Several years ago, there was an ES trader who cleared through Gelber Trading in Chicago—a full clearing member of the CBOT and the CME. He had an account that traded the ES, and he went by the name “The Crazy Russian.” He had an uncanny way of boxing in the ES by layering in 1k-lot offers and bids. For several months, people thought he was connected to the Fed. In reality, he was a young trader from Chicago of Russian descent, who had worked on the CME floor for five years and developed a trading system. I’m not sure whether he started losing money or someone reported him to the NFA or CFTC, but he just disappeared.
My S&P desk used to execute large SUP contracts from when the multiplier was $500—buying and selling 20k ES at a time. I didn’t execute those orders myself; a guy from Spear, Leeds & Kellogg (Goldman) did. I would see the hedge fund’s direct line light up and cue John to sell the ES up on Globex, and the $22 billion fund would fire off anything from 2.5k ES to 20k at a clip. It was different back then. The ladder going into the last hour would thicken up, and at times you could sell total bids of 15k in 5–6 ticks or 20k ES offered in 8 ticks.
I get it—a lot has happened since then. The credit crisis, clearing firms blowing up, and the flash crash have all contributed to the overall decline in the ES's daily volume, like yesterday’s uninspiring 1.1 million contracts traded.
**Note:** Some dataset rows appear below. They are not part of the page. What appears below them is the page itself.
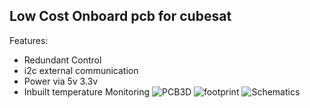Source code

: ## Low Cost Onboard pcb for cubesat
Features:
- Redundant Control
- i2c external communication
- Power via 5v 3.3v
- Inbuilt temperature Monitoring
![PCB3D](https://github.com/user-attachments/assets/819a5a38-0d08-4a22-984c-e077d9a5625a)
![footprint](https://github.com/user-attachments/assets/3082e35a-91f3-4113-9459-97b3c6c1882e)
![Schematics](https://github.com/user-attachments/assets/635a40e1-f25a-464d-bcb0-844f4cbf1a73)
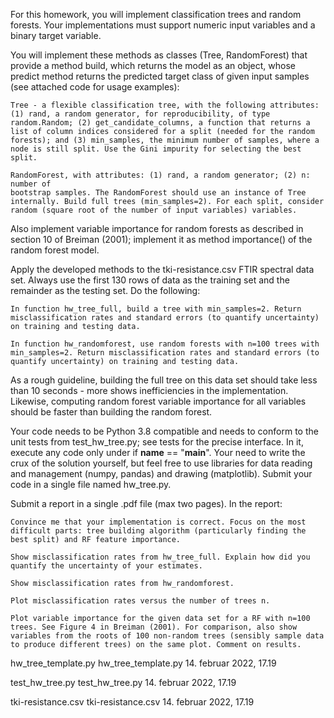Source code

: For this homework, you will implement classification trees and random forests. Your implementations must support numeric input variables and a binary target variable.

You will implement these methods as classes (Tree, RandomForest) that provide a method build, which returns the model as an object, whose predict method returns the predicted target class of given input samples (see attached code for usage examples):

    Tree - a flexible classification tree, with the following attributes: (1) rand, a random generator, for reproducibility, of type random.Random; (2) get_candidate_columns, a function that returns a list of column indices considered for a split (needed for the random forests); and (3) min_samples, the minimum number of samples, where a node is still split. Use the Gini impurity for selecting the best split.

    RandomForest, with attributes: (1) rand, a random generator; (2) n: number of
    bootstrap samples. The RandomForest should use an instance of Tree internally. Build full trees (min_samples=2). For each split, consider random (square root of the number of input variables) variables.

Also implement variable importance for random forests as described in section 10 of Breiman (2001); implement it as method importance() of the random forest model.

Apply the developed methods to the tki-resistance.csv FTIR spectral data set. Always use the first 130 rows of data as the training set and the remainder as the testing set. Do the following:

    In function hw_tree_full, build a tree with min_samples=2. Return misclassification rates and standard errors (to quantify uncertainty) on training and testing data.

    In function hw_randomforest, use random forests with n=100 trees with min_samples=2. Return misclassification rates and standard errors (to quantify uncertainty) on training and testing data.

As a rough guideline, building the full tree on this data set should take less than 10 seconds - more shows inefficiencies in the implementation. Likewise, computing random forest variable importance for all variables should be faster than building the random forest.

Your code needs to be Python 3.8 compatible and needs to conform to the unit tests from test_hw_tree.py; see tests for the precise interface. In it, execute any code only under if __name__ == "__main__". Your need to write the crux of the solution yourself, but feel free to use libraries for data reading and management (numpy, pandas) and drawing (matplotlib). Submit your code in a single file named hw_tree.py.

Submit a report in a single .pdf file (max two pages). In the report:

    Convince me that your implementation is correct. Focus on the most difficult parts: tree building algorithm (particularly finding the best split) and RF feature importance.

    Show misclassification rates from hw_tree_full. Explain how did you quantify the uncertainty of your estimates.

    Show misclassification rates from hw_randomforest.

    Plot misclassification rates versus the number of trees n.

    Plot variable importance for the given data set for a RF with n=100 trees. See Figure 4 in Breiman (2001). For comparison, also show variables from the roots of 100 non-random trees (sensibly sample data to produce different trees) on the same plot. Comment on results.

	
hw_tree_template.py hw_tree_template.py
14. februar 2022, 17.19
	
test_hw_tree.py test_hw_tree.py
14. februar 2022, 17.19
	
tki-resistance.csv tki-resistance.csv
14. februar 2022, 17.19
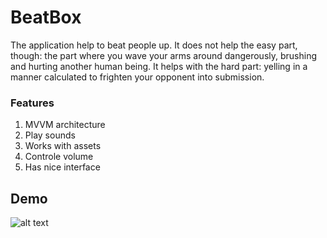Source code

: # BeatBox

The application help to beat people up. It does not help the easy part, though: the part where you wave your arms around
dangerously, brushing and hurting another human being. It helps with the hard part: yelling in a manner calculated to frighten
your opponent into submission.

### Features
1) MVVM architecture
2) Play sounds
3) Works with assets
4) Controle volume
5) Has nice interface

## Demo

![alt text](https://github.com/edgarzapeka/MVVM/blob/master/githubIntefaceDemo/beatbox_app.gif)
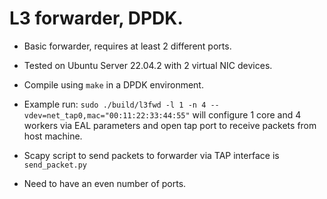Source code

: # L3 forwarder, DPDK.

* Basic forwarder, requires at least 2 different ports.

* Tested on Ubuntu Server 22.04.2 with 2 virtual NIC devices.

* Compile using `make` in a DPDK environment.

* Example run: `sudo ./build/l3fwd -l 1 -n 4 --vdev=net_tap0,mac="00:11:22:33:44:55"` will configure 1 core and 4 workers via EAL parameters and open tap port to receive packets from host machine.

* Scapy script to send packets to forwarder via TAP interface is `send_packet.py`

* Need to have an even number of ports.
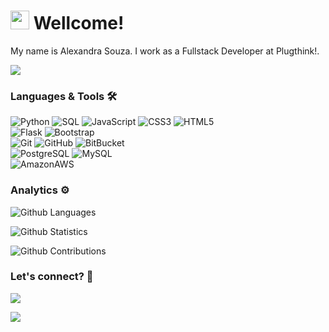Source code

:
<h1><img src="https://emojis.slackmojis.com/emojis/images/1531849430/4246/blob-sunglasses.gif?1531849430" width="30"/> Wellcome! </h1>


My name is Alexandra Souza. I work as a Fullstack Developer at Plugthink!.

![](http://estruyf-github.azurewebsites.net/api/VisitorHit?user=alexandrabsouz&repo=alexandrabsouz&countColorcountColor)

### Languages & Tools 🛠  
![Python](https://img.shields.io/badge/-Python-05122A?style=flat&color=blue)&nbsp;![SQL](https://img.shields.io/badge/-SQL-05122A?style=flat&color=yellow)&nbsp;![JavaScript](https://img.shields.io/badge/-JavaScript-05122A?style=flat&color=yellow)&nbsp;![CSS3](https://img.shields.io/badge/-CSS3-05122A?style=flat&color=blue)&nbsp;![HTML5](https://img.shields.io/badge/-HTML5-05122A?style=flat&color=yellow)&nbsp;  
![Flask](https://img.shields.io/badge/-Flask-05122A?style=flat&color=orange)&nbsp;![Bootstrap](https://img.shields.io/badge/-Bootstrap-05122A?style=flat&color=purple)&nbsp;  
![Git](https://img.shields.io/badge/-Git-05122A?style=flat&color=orange)&nbsp;![GitHub](https://img.shields.io/badge/-GitHub-05122A?style=flat&color=black)&nbsp;![BitBucket](https://img.shields.io/badge/-BitBucket-05122A?style=flat&color=gray)&nbsp;  
![PostgreSQL](https://img.shields.io/badge/-PostgreSQL-05122A?style=flat&color=blue)&nbsp;![MySQL](https://img.shields.io/badge/-MySQL-05122A?style=flat&color=yellow)&nbsp;  
![AmazonAWS](https://img.shields.io/badge/-AmazonAWS-05122A?style=flat&color=orange)&nbsp;  


### Analytics ⚙️

![Github Languages](https://github-readme-stats.vercel.app/api/top-langs/?username=alexandrabsouz&layout=compact&count_private=true)

![Github Statistics](https://github-readme-stats.vercel.app/api/?username=alexandrabsouz&count_private=true&show_icons=true)

![Github Contributions](https://github-readme-streak-stats.herokuapp.com/?user=alexandrabsouz&hide_border=true)

### Let's connect? 🤝

<p align="left">

<a href="https://www.linkedin.com/in/alexandrabsouz/"><img src="https://img.shields.io/badge/-LinkedIn-0077B5?style=flat&logo=Linkedin&logoColor=white"/></a>

<a href="https://www.instagram.com/alexandrabsouz/"><img src="https://img.shields.io/badge/-Instagram-E4405F?style=flat&logo=instagram&logoColor=white"/></a>

</p>
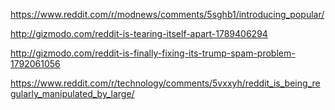 https://www.reddit.com/r/modnews/comments/5sghb1/introducing_popular/

http://gizmodo.com/reddit-is-tearing-itself-apart-1789406294

http://gizmodo.com/reddit-is-finally-fixing-its-trump-spam-problem-1792061056

https://www.reddit.com/r/technology/comments/5vxxyh/reddit_is_being_regularly_manipulated_by_large/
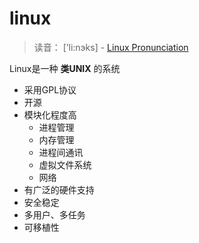 # linux

> 读音： [’li:nэks] - [Linux Pronunciation](https://www.bilibili.com/video/av9481442)

Linux是一种 **类UNIX** 的系统

- 采用GPL协议
- 开源
- 模块化程度高
  - 进程管理
  - 内存管理
  - 进程间通讯
  - 虚拟文件系统
  - 网络
- 有广泛的硬件支持
- 安全稳定
- 多用户、多任务
- 可移植性

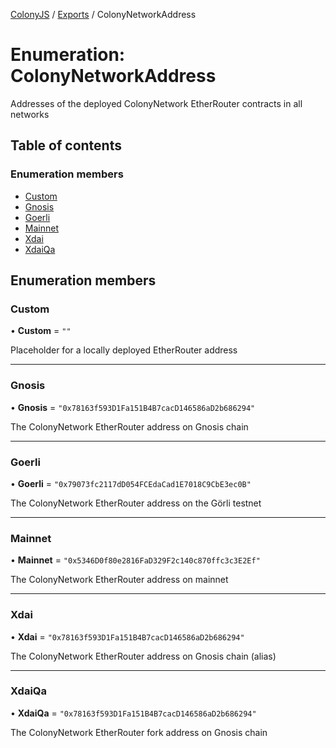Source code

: [ColonyJS](../README.md) / [Exports](../modules.md) / ColonyNetworkAddress

# Enumeration: ColonyNetworkAddress

Addresses of the deployed ColonyNetwork EtherRouter contracts in all networks

## Table of contents

### Enumeration members

- [Custom](ColonyNetworkAddress.md#custom)
- [Gnosis](ColonyNetworkAddress.md#gnosis)
- [Goerli](ColonyNetworkAddress.md#goerli)
- [Mainnet](ColonyNetworkAddress.md#mainnet)
- [Xdai](ColonyNetworkAddress.md#xdai)
- [XdaiQa](ColonyNetworkAddress.md#xdaiqa)

## Enumeration members

### Custom

• **Custom** = `""`

Placeholder for a locally deployed EtherRouter address

___

### Gnosis

• **Gnosis** = `"0x78163f593D1Fa151B4B7cacD146586aD2b686294"`

The ColonyNetwork EtherRouter address on Gnosis chain

___

### Goerli

• **Goerli** = `"0x79073fc2117dD054FCEdaCad1E7018C9CbE3ec0B"`

The ColonyNetwork EtherRouter address on the Görli testnet

___

### Mainnet

• **Mainnet** = `"0x5346D0f80e2816FaD329F2c140c870ffc3c3E2Ef"`

The ColonyNetwork EtherRouter address on mainnet

___

### Xdai

• **Xdai** = `"0x78163f593D1Fa151B4B7cacD146586aD2b686294"`

The ColonyNetwork EtherRouter address on Gnosis chain (alias)

___

### XdaiQa

• **XdaiQa** = `"0x78163f593D1Fa151B4B7cacD146586aD2b686294"`

The ColonyNetwork EtherRouter fork address on Gnosis chain
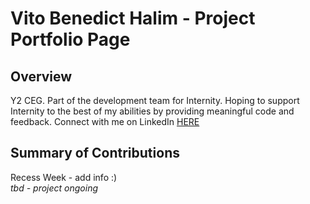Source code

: # Vito Benedict Halim - Project Portfolio Page

## Overview
Y2 CEG. Part of the development team for Internity. Hoping to support Internity to the best of my abilities by providing meaningful code and feedback.
Connect with me on LinkedIn [HERE](https://www.linkedin.com/in/vito-benedict-halim-832775308/)
## Summary of Contributions
Recess Week - add info :)</br>
*tbd - project ongoing*
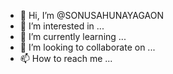- 👋 Hi, I’m @SONUSAHUNAYAGAON
- 👀 I’m interested in ...
- 🌱 I’m currently learning ...
- 💞️ I’m looking to collaborate on ...
- 📫 How to reach me ...

<!---
SONUSAHUNAYAGAON/SONUSAHUNAYAGAON is a ✨ special ✨ repository because its `README.md` (this file) appears on your GitHub profile.
You can click the Preview link to take a look at your changes.
--->
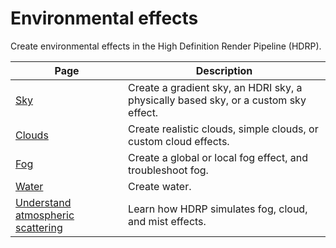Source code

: # Environmental effects

Create environmental effects in the High Definition Render Pipeline (HDRP).

| Page | Description |
|-|-|
| [Sky](sky.md) | Create a gradient sky, an HDRI sky, a physically based sky, or a custom sky effect. |
| [Clouds](clouds.md) | Create realistic clouds, simple clouds, or custom cloud effects. |
| [Fog](fog.md) | Create a global or local fog effect, and troubleshoot fog. |
| [Water](water.md) | Create water. |
| [Understand atmospheric scattering](Atmospheric-Scattering.md) | Learn how HDRP simulates fog, cloud, and mist effects. |

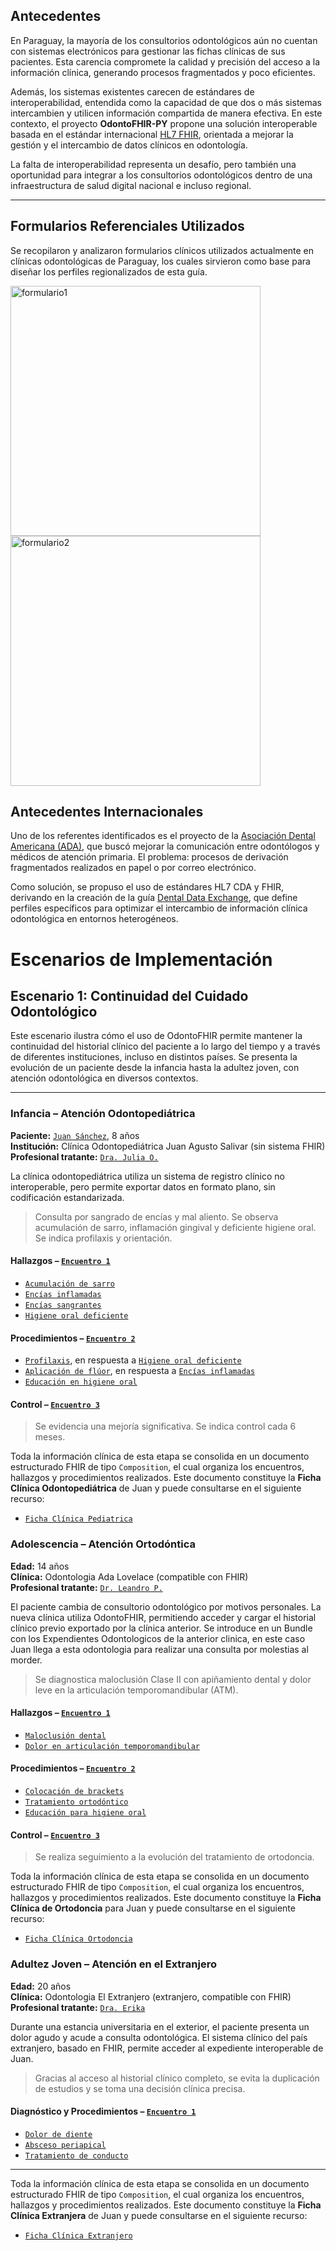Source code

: ## Antecedentes

En Paraguay, la mayoría de los consultorios odontológicos aún no cuentan con sistemas electrónicos para gestionar las fichas clínicas de sus pacientes. Esta carencia compromete la calidad y precisión del acceso a la información clínica, generando procesos fragmentados y poco eficientes.

Además, los sistemas existentes carecen de estándares de interoperabilidad, entendida como la capacidad de que dos o más sistemas intercambien y utilicen información compartida de manera efectiva. En este contexto, el proyecto **OdontoFHIR-PY** propone una solución interoperable basada en el estándar internacional [HL7 FHIR](https://hl7.org/fhir/), orientada a mejorar la gestión y el intercambio de datos clínicos en odontología.

La falta de interoperabilidad representa un desafío, pero también una oportunidad para integrar a los consultorios odontológicos dentro de una infraestructura de salud digital nacional e incluso regional.


---

## Formularios Referenciales Utilizados

Se recopilaron y analizaron formularios clínicos utilizados actualmente en clínicas odontológicas de Paraguay, los cuales sirvieron como base para diseñar los perfiles regionalizados de esta guía.

<div>
<img src="formulario.png" alt="formulario1" width="400px"/>
<img src="formulario2.png" alt="formulario2" width="400px"/>
</div>

<p></p>


## Antecedentes Internacionales

Uno de los referentes identificados es el proyecto de la [Asociación Dental Americana (ADA)](https://www.ada.org/), que buscó mejorar la comunicación entre odontólogos y médicos de atención primaria. El problema: procesos de derivación fragmentados realizados en papel o por correo electrónico.

Como solución, se propuso el uso de estándares HL7 CDA y FHIR, derivando en la creación de la guía [Dental Data Exchange](https://build.fhir.org/ig/HL7/dental-data-exchange/index.html), que define perfiles específicos para optimizar el intercambio de información clínica odontológica en entornos heterogéneos.


# Escenarios de Implementación

## Escenario 1: Continuidad del Cuidado Odontológico

Este escenario ilustra cómo el uso de OdontoFHIR permite mantener la continuidad del historial clínico del paciente a lo largo del tiempo y a través de diferentes instituciones, incluso en distintos países. Se presenta la evolución de un paciente desde la infancia hasta la adultez joven, con atención odontológica en diversos contextos.

---

### Infancia – Atención Odontopediátrica

**Paciente:** [`Juan Sánchez`](pacientejuansanchezescenario1.html), 8 años  
**Institución:** Clínica Odontopediátrica Juan Agusto Salivar (sin sistema FHIR)  
**Profesional tratante:** [`Dra. Julia O.`](profesionalodontologodrajuliaescenario1.html)

La clínica odontopediátrica utiliza un sistema de registro clínico no interoperable, pero permite exportar datos en formato plano, sin codificación estandarizada.

> Consulta por sangrado de encías y mal aliento. Se observa acumulación de sarro, inflamación gingival y deficiente higiene oral. Se indica profilaxis y orientación.

#### Hallazgos – [`Encuentro 1`](consultaodontologica-juanodontopediatria-1.html)

- [`Acumulación de sarro`](hallazgoodontologico-juanodontopediatria-sarro.html)
- [`Encías inflamadas`](hallazgoodontologico-juanodontopediatria-inflamaciongingival.html)
- [`Encías sangrantes`](hallazgoodontologico-juanodontopediatria-enciassangrantes.html)
- [`Higiene oral deficiente`](hallazgoodontologico-juanodontopediatria-higieneoraldeficiente.html)

#### Procedimientos – [`Encuentro 2`](consultaodontologica-juanodontopediatria-2.html)

- [`Profilaxis`](procedimientoodontologico-juanodontopediatria-profilaxis.html), en respuesta a [`Higiene oral deficiente`](hallazgoodontologico-juanodontopediatria-higieneoraldeficiente.html)
- [`Aplicación de flúor`](procedimientoodontologico-juanodontopediatria-fluor.html), en respuesta a [`Encías inflamadas`](hallazgoodontologico-juanodontopediatria-inflamaciongingival.html)
- [`Educación en higiene oral`](procedimientoodontologico-juanodontopediatria-educacionhigiene.html)

#### Control – [`Encuentro 3`](consultaodontologica-juanodontopediatria-3.html)

> Se evidencia una mejoría significativa. Se indica control cada 6 meses.


Toda la información clínica de esta etapa se consolida en un documento estructurado FHIR de tipo `Composition`, el cual organiza los encuentros, hallazgos y procedimientos realizados. Este documento constituye la **Ficha Clínica Odontopediátrica** de Juan y puede consultarse en el siguiente recurso:
- [`Ficha Clínica Pediatrica`](fichaclinica-juanodontopediatria-1.html)


### Adolescencia – Atención Ortodóntica

**Edad:** 14 años  
**Clínica:** Odontologia Ada Lovelace (compatible con FHIR)  
**Profesional tratante:** [`Dr. Leandro P.`](profesionalodontologodrleandroescenario1.html)

El paciente cambia de consultorio odontológico por motivos personales. La nueva clínica utiliza OdontoFHIR, permitiendo acceder y cargar el historial clínico previo exportado por la clínica anterior. Se introduce en un Bundle con los Expendientes Odontologicos de la anterior clinica, en este caso Juan llega a esta odontologia para realizar una consulta por molestias al morder.

> Se diagnostica maloclusión Clase II con apiñamiento dental y dolor leve en la articulación temporomandibular (ATM).

#### Hallazgos – [`Encuentro 1`](consultaodontologica-juanortodoncia-1.html)

- [`Maloclusión dental`](hallazgoodontologico-juanortodoncia-maloclusion.html)
- [`Dolor en articulación temporomandibular`](hallazgoodontologico-juanortodoncia-doloratm.html)

#### Procedimientos – [`Encuentro 2`](consultaodontologica-juanortodoncia-2.html)

- [`Colocación de brackets`](procedimientoodontologico-juanortodoncia-colocacionbrackets.html)
- [`Tratamiento ortodóntico`](procedimientoodontologico-juanortodoncia-tratamientortodoncia.html)
- [`Educación para higiene oral`](procedimientoodontologico-juanodontopediatria-educacionhigiene.html)

#### Control – [`Encuentro 3`](consultaodontologica-juanortodoncia-3.html)

> Se realiza seguimiento a la evolución del tratamiento de ortodoncia.

Toda la información clínica de esta etapa se consolida en un documento estructurado FHIR de tipo `Composition`, el cual organiza los encuentros, hallazgos y procedimientos realizados. Este documento constituye la **Ficha Clínica de Ortodoncia** para Juan y puede consultarse en el siguiente recurso:
- [`Ficha Clínica Ortodoncia`](fichaclinica-juanortodoncia-1.html)


### Adultez Joven – Atención en el Extranjero

**Edad:** 20 años  
**Clínica:** Odontologia El Extranjero (extranjero, compatible con FHIR)  
**Profesional tratante:** [`Dra. Erika`](profesionalodontologodraerikaescenario1.html)

Durante una estancia universitaria en el exterior, el paciente presenta un dolor agudo y acude a consulta odontológica. El sistema clínico del país extranjero, basado en FHIR, permite acceder al expediente interoperable de Juan.

> Gracias al acceso al historial clínico completo, se evita la duplicación de estudios y se toma una decisión clínica precisa.

#### Diagnóstico y Procedimientos – [`Encuentro 1`](consultaodontologica-juaninternacional-1.html)

- [`Dolor de diente`](hallazgoodontologico-juaninternacional-dolordiente.html)
- [`Absceso periapical`](hallazgoodontologico-juaninternacional-absceso.html)
- [`Tratamiento de conducto`](procedimientoodontologico-juaninternacional-tratamientoconducto.html)

---
Toda la información clínica de esta etapa se consolida en un documento estructurado FHIR de tipo `Composition`, el cual organiza los encuentros, hallazgos y procedimientos realizados. Este documento constituye la **Ficha Clínica Extranjera** de Juan y puede consultarse en el siguiente recurso:
- [`Ficha Clínica Extranjero`](fichaclinica-juaninternacional-1.html)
I bought yesterday’s open like I said I would in the lean. Recently, buying the gap-down has been a high-percentage trade. The ES rallied 10 bucks, reversed, and I got out at a small profit. The ES rallied again, I tried to sell it, and it did nothing but go higher as the tech buy program showed back up.
If there’s been one pattern to latch onto since the ES started going up in May, it’s either buying the lower opens or the early weakness. Whatever your view on the US stock market is, you can’t hide from the $1 trillion a year in interest on the national debt. I’m going to say we don’t need to hear from any more talking heads, we’ve heard it over and over: the US is heading into an economic crisis. And for the most part, it’s not a question of if, but when.